*Your goal*.
What is needed is a word-for-word copy of the lines below from the one with "5. 可在管程中设置**条件" through the one with "4. **Implement rate", both included, with every picture left out.

*Material shown*.
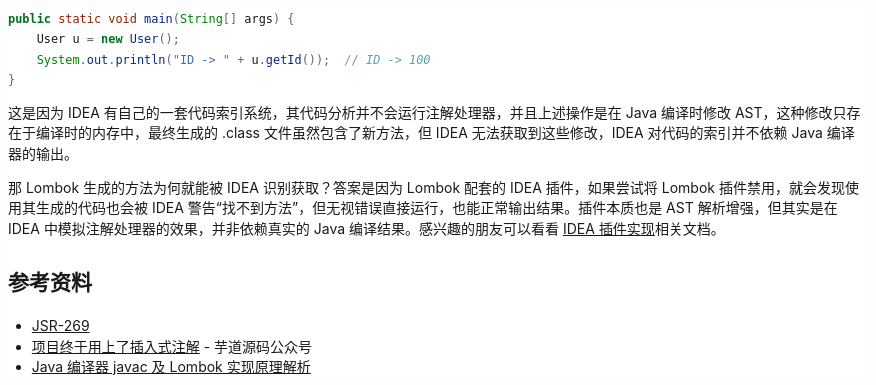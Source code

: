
```java
public static void main(String[] args) {
	User u = new User();
	System.out.println("ID -> " + u.getId());  // ID -> 100
}
```

这是因为 IDEA 有自己的一套代码索引系统，其代码分析并不会运行注解处理器，并且上述操作是在 Java 编译时修改 AST，这种修改只存在于编译时的内存中，最终生成的 .class 文件虽然包含了新方法，但 IDEA 无法获取到这些修改，IDEA 对代码的索引并不依赖 Java 编译器的输出。

那 Lombok 生成的方法为何就能被 IDEA 识别获取？答案是因为 Lombok 配套的 IDEA 插件，如果尝试将 Lombok 插件禁用，就会发现使用其生成的代码也会被 IDEA 警告“找不到方法”，但无视错误直接运行，也能正常输出结果。插件本质也是 AST 解析增强，但其实是在 IDEA 中模拟注解处理器的效果，并非依赖真实的 Java 编译结果。感兴趣的朋友可以看看 [IDEA 插件实现](https://plugins.jetbrains.com/docs/intellij/welcome.html)相关文档。

## 参考资料   
- [JSR-269](https://jcp.org/en/jsr/detail?id=269)   
- [项目终于用上了插入式注解](https://mp.weixin.qq.com/s/q8zA0AkQspXMyzgzyrxPXA) - 芋道源码公众号
- [Java 编译器 javac 及 Lombok 实现原理解析](https://nullwy.me/2017/04/javac-api/)
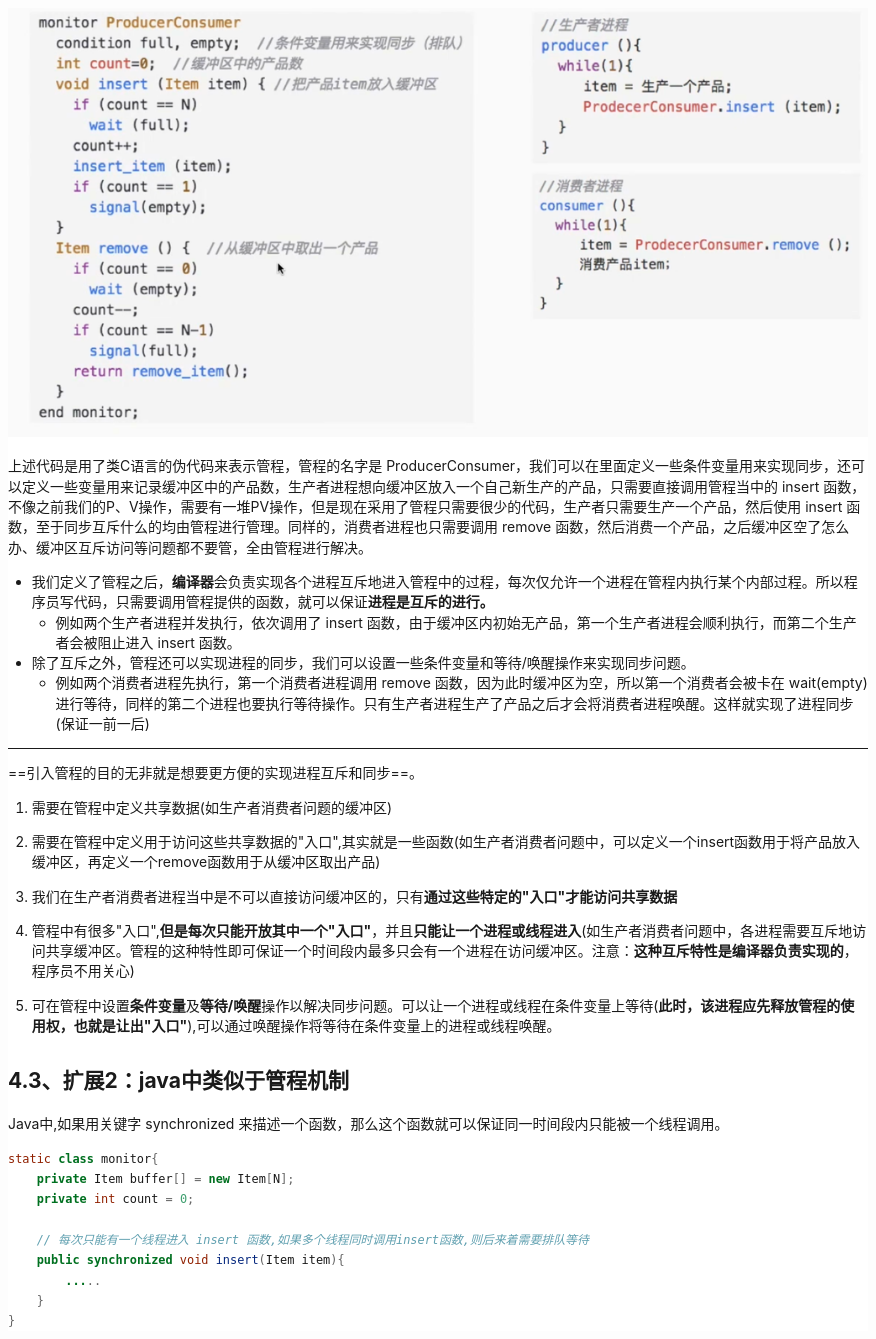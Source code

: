 ![](王道OS第二章进程管理(二).assets/21.png)

上述代码是用了类C语言的伪代码来表示管程，管程的名字是 ProducerConsumer，我们可以在里面定义一些条件变量用来实现同步，还可以定义一些变量用来记录缓冲区中的产品数，生产者进程想向缓冲区放入一个自己新生产的产品，只需要直接调用管程当中的 insert 函数，不像之前我们的P、V操作，需要有一堆PV操作，但是现在采用了管程只需要很少的代码，生产者只需要生产一个产品，然后使用 insert 函数，至于同步互斥什么的均由管程进行管理。同样的，消费者进程也只需要调用 remove 函数，然后消费一个产品，之后缓冲区空了怎么办、缓冲区互斥访问等问题都不要管，全由管程进行解决。

- 我们定义了管程之后，**编译器**会负责实现各个进程互斥地进入管程中的过程，每次仅允许一个进程在管程内执行某个内部过程。所以程序员写代码，只需要调用管程提供的函数，就可以保证**进程是互斥的进行。**
  - 例如两个生产者进程并发执行，依次调用了 insert 函数，由于缓冲区内初始无产品，第一个生产者进程会顺利执行，而第二个生产者会被阻止进入 insert 函数。
- 除了互斥之外，管程还可以实现进程的同步，我们可以设置一些条件变量和等待/唤醒操作来实现同步问题。
  - 例如两个消费者进程先执行，第一个消费者进程调用 remove 函数，因为此时缓冲区为空，所以第一个消费者会被卡在 wait(empty) 进行等待，同样的第二个进程也要执行等待操作。只有生产者进程生产了产品之后才会将消费者进程唤醒。这样就实现了进程同步(保证一前一后)

---

==引入管程的目的无非就是想要更方便的实现进程互斥和同步==。

1. 需要在管程中定义共享数据(如生产者消费者问题的缓冲区)
2. 需要在管程中定义用于访问这些共享数据的"入口",其实就是一些函数(如生产者消费者问题中，可以定义一个insert函数用于将产品放入缓冲区，再定义一个remove函数用于从缓冲区取出产品)
3. 我们在生产者消费者进程当中是不可以直接访问缓冲区的，只有**通过这些特定的"入口"才能访问共享数据**
4. 管程中有很多"入口",**但是每次只能开放其中一个"入口"**，并且**只能让一个进程或线程进入**(如生产者消费者问题中，各进程需要互斥地访问共享缓冲区。管程的这种特性即可保证一个时间段内最多只会有一个进程在访问缓冲区。注意：**这种互斥特性是编译器负责实现的**，程序员不用关心)

5. 可在管程中设置**条件变量**及**等待/唤醒**操作以解决同步问题。可以让一个进程或线程在条件变量上等待(**此时，该进程应先释放管程的使用权，也就是让出"入口"**),可以通过唤醒操作将等待在条件变量上的进程或线程唤醒。



## 4.3、扩展2：java中类似于管程机制

Java中,如果用关键字 synchronized 来描述一个函数，那么这个函数就可以保证同一时间段内只能被一个线程调用。

```java
static class monitor{
    private Item buffer[] = new Item[N];
    private int count = 0;
    
    // 每次只能有一个线程进入 insert 函数,如果多个线程同时调用insert函数,则后来着需要排队等待
    public synchronized void insert(Item item){
        .....
    }
}
```
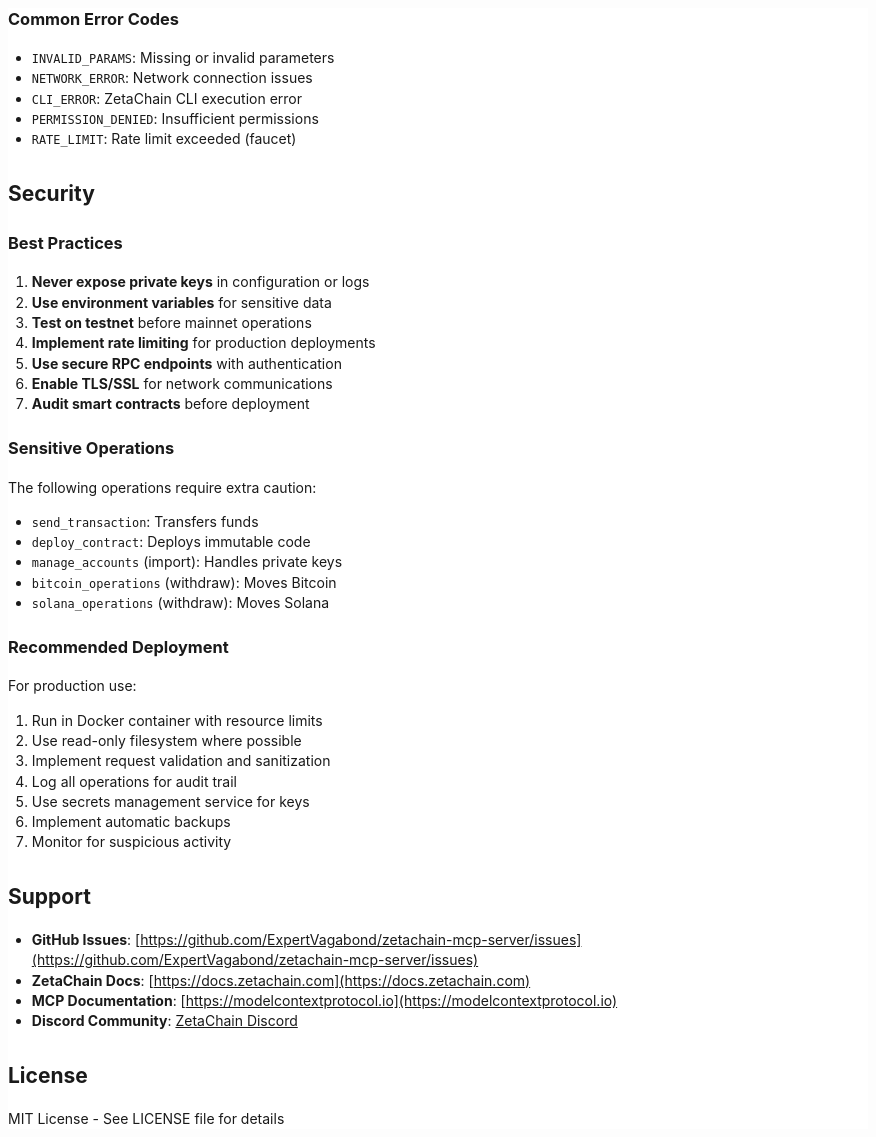 ### Common Error Codes
- `INVALID_PARAMS`: Missing or invalid parameters
- `NETWORK_ERROR`: Network connection issues
- `CLI_ERROR`: ZetaChain CLI execution error
- `PERMISSION_DENIED`: Insufficient permissions
- `RATE_LIMIT`: Rate limit exceeded (faucet)

## Security

### Best Practices
1. **Never expose private keys** in configuration or logs
2. **Use environment variables** for sensitive data
3. **Test on testnet** before mainnet operations
4. **Implement rate limiting** for production deployments
5. **Use secure RPC endpoints** with authentication
6. **Enable TLS/SSL** for network communications
7. **Audit smart contracts** before deployment

### Sensitive Operations
The following operations require extra caution:
- `send_transaction`: Transfers funds
- `deploy_contract`: Deploys immutable code
- `manage_accounts` (import): Handles private keys
- `bitcoin_operations` (withdraw): Moves Bitcoin
- `solana_operations` (withdraw): Moves Solana

### Recommended Deployment
For production use:
1. Run in Docker container with resource limits
2. Use read-only filesystem where possible
3. Implement request validation and sanitization
4. Log all operations for audit trail
5. Use secrets management service for keys
6. Implement automatic backups
7. Monitor for suspicious activity

## Support

- **GitHub Issues**: [https://github.com/ExpertVagabond/zetachain-mcp-server/issues](https://github.com/ExpertVagabond/zetachain-mcp-server/issues)
- **ZetaChain Docs**: [https://docs.zetachain.com](https://docs.zetachain.com)
- **MCP Documentation**: [https://modelcontextprotocol.io](https://modelcontextprotocol.io)
- **Discord Community**: [ZetaChain Discord](https://discord.gg/zetachain)

## License

MIT License - See LICENSE file for details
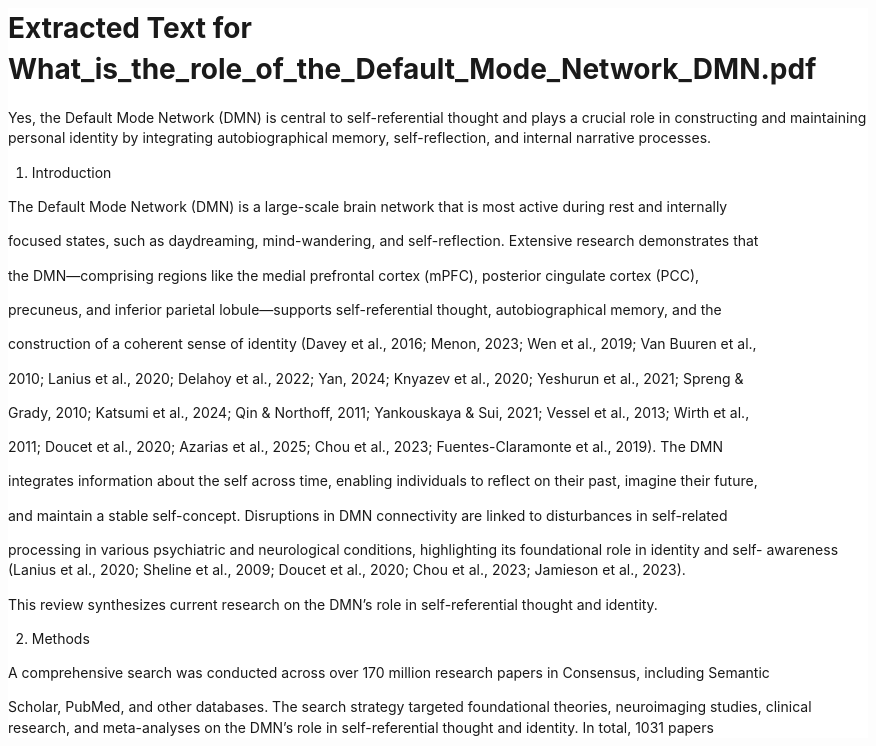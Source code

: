 # Extracted Text for What_is_the_role_of_the_Default_Mode_Network_DMN.pdf

Yes, the Default Mode Network (DMN) is central to self-referential thought and
plays a crucial role in constructing and maintaining personal identity by
integrating autobiographical memory, self-reflection, and internal narrative
processes.

1. Introduction

The Default Mode Network (DMN) is a large-scale brain network that is most active during rest and internally

focused states, such as daydreaming, mind-wandering, and self-reflection. Extensive research demonstrates that

the DMN—comprising regions like the medial prefrontal cortex (mPFC), posterior cingulate cortex (PCC),

precuneus, and inferior parietal lobule—supports self-referential thought, autobiographical memory, and the

construction of a coherent sense of identity (Davey et al., 2016; Menon, 2023; Wen et al., 2019; Van Buuren et al.,

2010; Lanius et al., 2020; Delahoy et al., 2022; Yan, 2024; Knyazev et al., 2020; Yeshurun et al., 2021; Spreng &

Grady, 2010; Katsumi et al., 2024; Qin & Northoff, 2011; Yankouskaya & Sui, 2021; Vessel et al., 2013; Wirth et al.,

2011; Doucet et al., 2020; Azarias et al., 2025; Chou et al., 2023; Fuentes-Claramonte et al., 2019). The DMN

integrates information about the self across time, enabling individuals to reflect on their past, imagine their future,

and maintain a stable self-concept. Disruptions in DMN connectivity are linked to disturbances in self-related

processing in various psychiatric and neurological conditions, highlighting its foundational role in identity and self-
awareness (Lanius et al., 2020; Sheline et al., 2009; Doucet et al., 2020; Chou et al., 2023; Jamieson et al., 2023).

This review synthesizes current research on the DMN’s role in self-referential thought and identity.

2. Methods

A comprehensive search was conducted across over 170 million research papers in Consensus, including Semantic

Scholar, PubMed, and other databases. The search strategy targeted foundational theories, neuroimaging studies,
clinical research, and meta-analyses on the DMN’s role in self-referential thought and identity. In total, 1031 papers
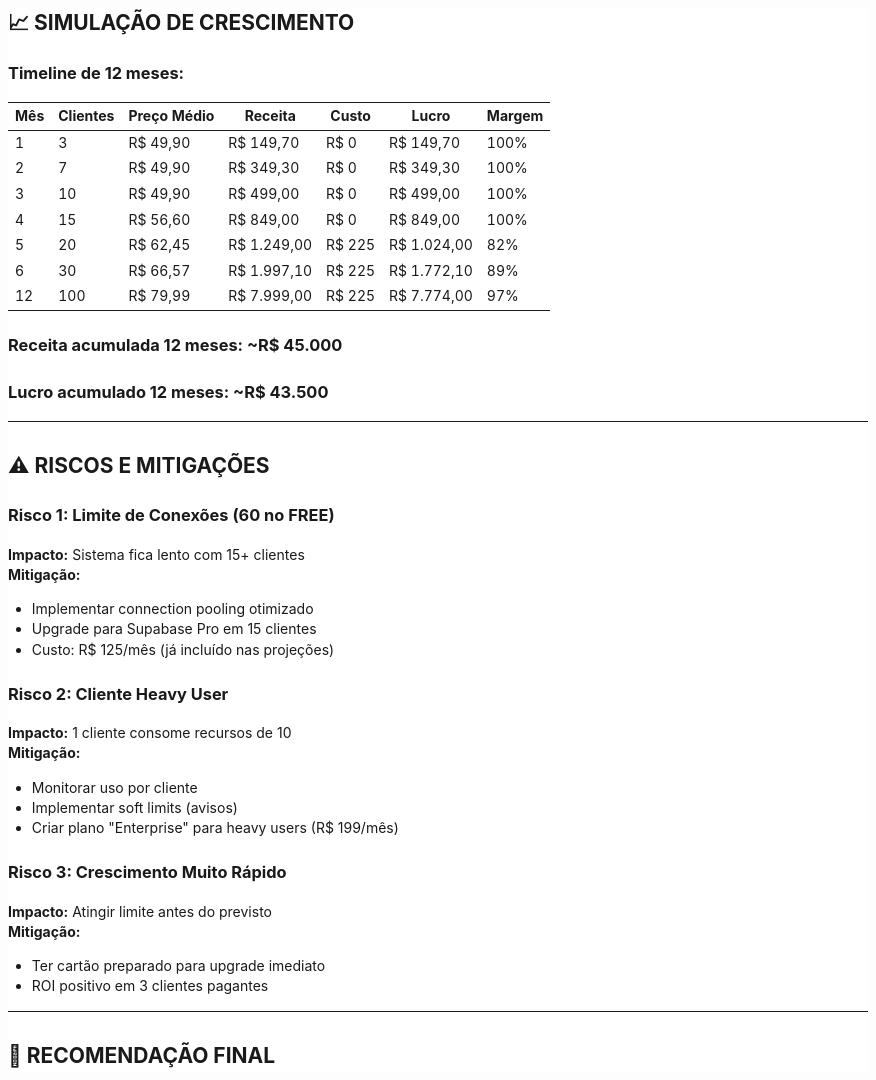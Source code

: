 ## 📈 SIMULAÇÃO DE CRESCIMENTO

### **Timeline de 12 meses:**

| Mês | Clientes | Preço Médio | Receita | Custo | Lucro | Margem |
|-----|----------|-------------|---------|-------|-------|--------|
| 1 | 3 | R$ 49,90 | R$ 149,70 | R$ 0 | R$ 149,70 | 100% |
| 2 | 7 | R$ 49,90 | R$ 349,30 | R$ 0 | R$ 349,30 | 100% |
| 3 | 10 | R$ 49,90 | R$ 499,00 | R$ 0 | R$ 499,00 | 100% |
| 4 | 15 | R$ 56,60 | R$ 849,00 | R$ 0 | R$ 849,00 | 100% |
| 5 | 20 | R$ 62,45 | R$ 1.249,00 | R$ 225 | R$ 1.024,00 | 82% |
| 6 | 30 | R$ 66,57 | R$ 1.997,10 | R$ 225 | R$ 1.772,10 | 89% |
| 12 | 100 | R$ 79,99 | R$ 7.999,00 | R$ 225 | R$ 7.774,00 | 97% |

### **Receita acumulada 12 meses:** ~R$ 45.000
### **Lucro acumulado 12 meses:** ~R$ 43.500

---

## ⚠️ RISCOS E MITIGAÇÕES

### **Risco 1: Limite de Conexões (60 no FREE)**
**Impacto:** Sistema fica lento com 15+ clientes  
**Mitigação:** 
- Implementar connection pooling otimizado
- Upgrade para Supabase Pro em 15 clientes
- Custo: R$ 125/mês (já incluído nas projeções)

### **Risco 2: Cliente Heavy User**
**Impacto:** 1 cliente consome recursos de 10  
**Mitigação:**
- Monitorar uso por cliente
- Implementar soft limits (avisos)
- Criar plano "Enterprise" para heavy users (R$ 199/mês)

### **Risco 3: Crescimento Muito Rápido**
**Impacto:** Atingir limite antes do previsto  
**Mitigação:**
- Ter cartão preparado para upgrade imediato
- ROI positivo em 3 clientes pagantes

---

## 🎯 RECOMENDAÇÃO FINAL

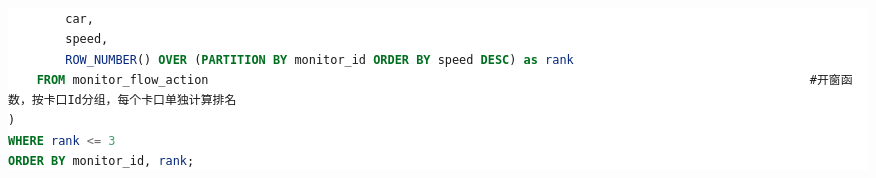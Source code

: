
 ```sql
        car,
        speed,
        ROW_NUMBER() OVER (PARTITION BY monitor_id ORDER BY speed DESC) as rank 
    FROM monitor_flow_action																					#开窗函数，按卡口Id分组，每个卡口单独计算排名
) 
WHERE rank <= 3
ORDER BY monitor_id, rank;
```

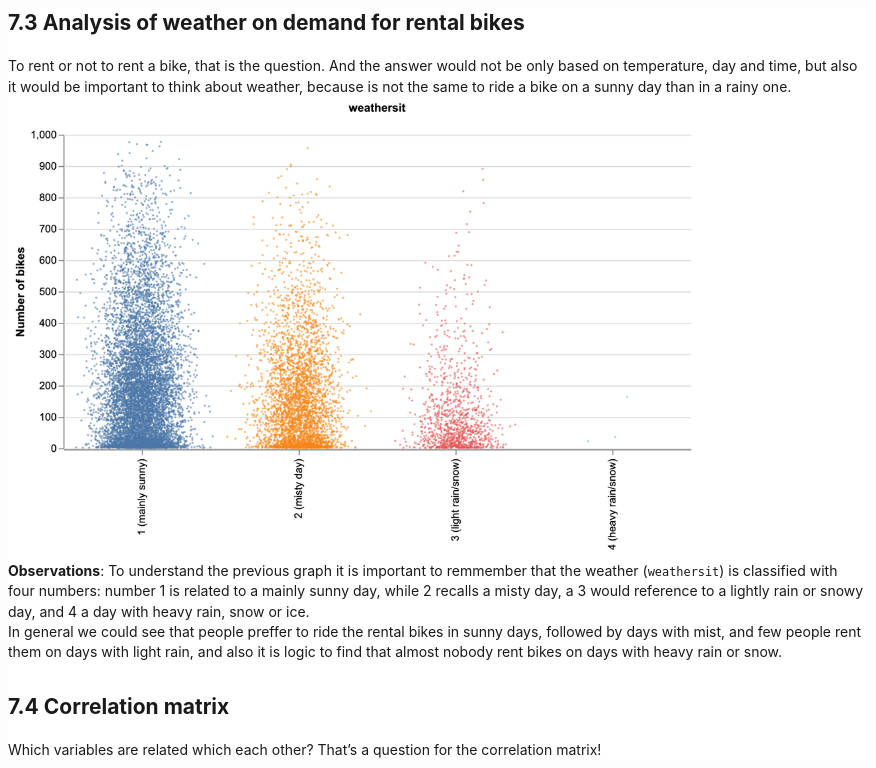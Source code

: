 ## 7.3 Analysis of weather on demand for rental bikes

To rent or not to rent a bike, that is the question. And the answer
would not be only based on temperature, day and time, but also it would
be important to think about weather, because is not the same to ride a
bike on a sunny day than in a rainy
one.  
<img src="../img/fig_4b_weather_2.png" title="Figure 4. Analysis of weather and humidity" alt="Figure 4. Analysis of weather and humidity" width="80%" />
<br> **Observations**: To understand the previous graph it is important
to remmember that the weather (`weathersit`) is classified with four
numbers: number 1 is related to a mainly sunny day, while 2 recalls a
misty day, a 3 would reference to a lightly rain or snowy day, and 4 a
day with heavy rain, snow or ice.  
In general we could see that people preffer to ride the rental bikes in
sunny days, followed by days with mist, and few people rent them on days
with light rain, and also it is logic to find that almost nobody rent
bikes on days with heavy rain or snow.

## 7.4 Correlation matrix

Which variables are related which each other? That’s a question for the
correlation
matrix\!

*Solution to this exercise*.
5. 可在管程中设置**条件变量**及**等待/唤醒**操作以解决同步问题。可以让一个进程或线程在条件变量上等待(**此时，该进程应先释放管程的使用权，也就是让出"入口"**),可以通过唤醒操作将等待在条件变量上的进程或线程唤醒。



## 4.3、扩展2：java中类似于管程机制

Java中,如果用关键字 synchronized 来描述一个函数，那么这个函数就可以保证同一时间段内只能被一个线程调用。

```java
static class monitor{
    private Item buffer[] = new Item[N];
    private int count = 0;
    
    // 每次只能有一个线程进入 insert 函数,如果多个线程同时调用insert函数,则后来着需要排队等待
    public synchronized void insert(Item item){
        .....
    }
}
```
 ### Common Error Codes
- `INVALID_PARAMS`: Missing or invalid parameters
- `NETWORK_ERROR`: Network connection issues
- `CLI_ERROR`: ZetaChain CLI execution error
- `PERMISSION_DENIED`: Insufficient permissions
- `RATE_LIMIT`: Rate limit exceeded (faucet)

## Security

### Best Practices
1. **Never expose private keys** in configuration or logs
2. **Use environment variables** for sensitive data
3. **Test on testnet** before mainnet operations
4. **Implement rate limiting** for production deployments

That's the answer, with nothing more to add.